例えば貞操逆転してから男性は胸を見られる事に嫌悪感を覚えるようになったためプールなどではラッシュガードを着るのが普通だがそれを忘れてくる者も割と多い。
何故なら以前はそんな習慣なんてなかったからだ。しかし今の価値観では俺のような例外を除きラッシュガードを着ないなんて事はまずあり得ないだろう。
だから忘れてきたら俺みたいに現地で買うしかなくなるのだがその価格設定はぼったくりと言いたくなるくらいには高い。
だが買わなければプールに入れないため泣く泣く買うしかないというわけだ。まあ、多分そのうち規制されるとは思うが。
「マジで元の世界に戻ってくれないかな……」
「えー、絶対今の世界の方が良いでしょ」
「下心丸出しで見られる俺の身にもなってくれ」
「でも元の世界に戻ったらまた私みたいな女の子が危なくなるじゃないですか」
「それは確かにそうだけどさ」
叶瀬は小柄で非力なため大柄な男に襲われたら多分抵抗できないに違いない。それを考えたら叶瀬的には今の世界の方が絶対に生きやすいだろう。
「そろそろジャグジーも満足したので今度はサウナに行きません?」
「そうしようか」
「じゃあ行きましょう」
「何度も言ってると思うけど手を絡めてくるな」
相変わらずさらっと恋人繋ぎをしようとしてくる叶瀬に俺はそう言い放った。叶瀬はどれだけ俺と手を繋ぎたいんだよ。
それからサウナへと行き、しばらくしてまたプールに戻って遊んだりしているうちにあっという間にかなりの時間が経過した。
「いっぱい遊べて楽しかったですね」
「だな、もう当分プールは大丈夫ってくらいには遊んだし」
プールから出た俺達は着替えてからロビーでジュースを飲んでくつろいでいる。かなり久々に泳いだため明日は筋肉痛になりそうだ。
「この後はどうします?」
「えっ、普通に帰るつもりだったんだけど」
「何言ってるんですか、時間もまだまだあるんだから帰しませんよ」
叶瀬は平然とした表情でそう口にした。
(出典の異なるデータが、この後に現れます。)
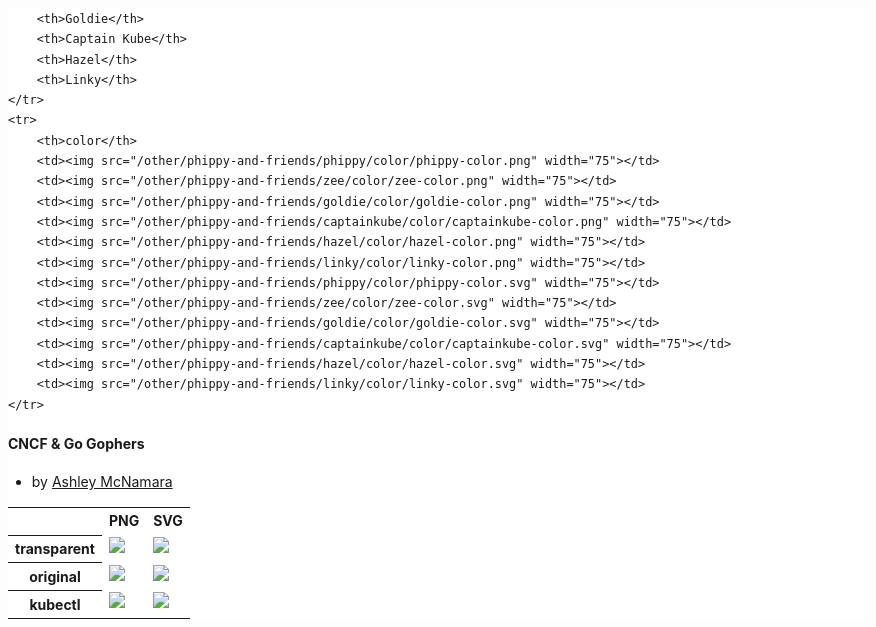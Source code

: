         <th>Goldie</th>
        <th>Captain Kube</th>
        <th>Hazel</th>
        <th>Linky</th>
    </tr>
    <tr>
        <th>color</th>
        <td><img src="/other/phippy-and-friends/phippy/color/phippy-color.png" width="75"></td>
        <td><img src="/other/phippy-and-friends/zee/color/zee-color.png" width="75"></td>
        <td><img src="/other/phippy-and-friends/goldie/color/goldie-color.png" width="75"></td>
        <td><img src="/other/phippy-and-friends/captainkube/color/captainkube-color.png" width="75"></td>
        <td><img src="/other/phippy-and-friends/hazel/color/hazel-color.png" width="75"></td>
        <td><img src="/other/phippy-and-friends/linky/color/linky-color.png" width="75"></td>
        <td><img src="/other/phippy-and-friends/phippy/color/phippy-color.svg" width="75"></td>
        <td><img src="/other/phippy-and-friends/zee/color/zee-color.svg" width="75"></td>
        <td><img src="/other/phippy-and-friends/goldie/color/goldie-color.svg" width="75"></td>
        <td><img src="/other/phippy-and-friends/captainkube/color/captainkube-color.svg" width="75"></td>
        <td><img src="/other/phippy-and-friends/hazel/color/hazel-color.svg" width="75"></td>
        <td><img src="/other/phippy-and-friends/linky/color/linky-color.svg" width="75"></td>
    </tr>
</table>

#### CNCF & Go Gophers

* by [Ashley McNamara](https://twitter.com/ashleymcnamara)

<table>
    <tr>
        <th></th>
        <th>PNG</th>
        <th>SVG</th>
    </tr>
    <tr>
        <th>transparent</th>
        <td><img src="/other/illustrations/ashley-mcnamara/transparent/cncf-cloud-gophers-transparent.png" width="400"></td>
        <td><img src="/other/illustrations/ashley-mcnamara/transparent/cncf-cloud-gophers-transparent.svg" width="400"></td>
    </tr>
    <tr></tr>
    <tr>
        <th>original</th>
        <td><img src="/other/illustrations/ashley-mcnamara/original/cncf-cloud-gophers.png" width="400"></td>
        <td><img src="/other/illustrations/ashley-mcnamara/original/cncf-cloud-gophers.svg" width="400"></td>
    </tr>
    <tr></tr>
    <tr>
        <th>kubectl</th>
        <td><img src="/other/illustrations/ashley-mcnamara/kubectl/kubectl.png" width="250"></td>
        <td><img src="/other/illustrations/ashley-mcnamara/kubectl/kubectl.svg" width="250"></td>
    </tr>
</table>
どうやら叶瀬は遊び足りないようだ。
「ちなみに叶瀬はいつまで俺を連れ回すつもりだ?」
「うーん、明日の夜までとか?」
「いやいや、それは流石に駄目だろ」
「ちなみに今日の夜はパパもママも用事で家にいないんですよね、だから私の家でお泊まりとかどうですか?」
「さらっとお持ち帰りしようとするな」
ホイホイ家について行ったら何をされるか分かったものではない。結局お持ち帰りはされなかったもののしっかり夜まで叶瀬に付き合う羽目になった。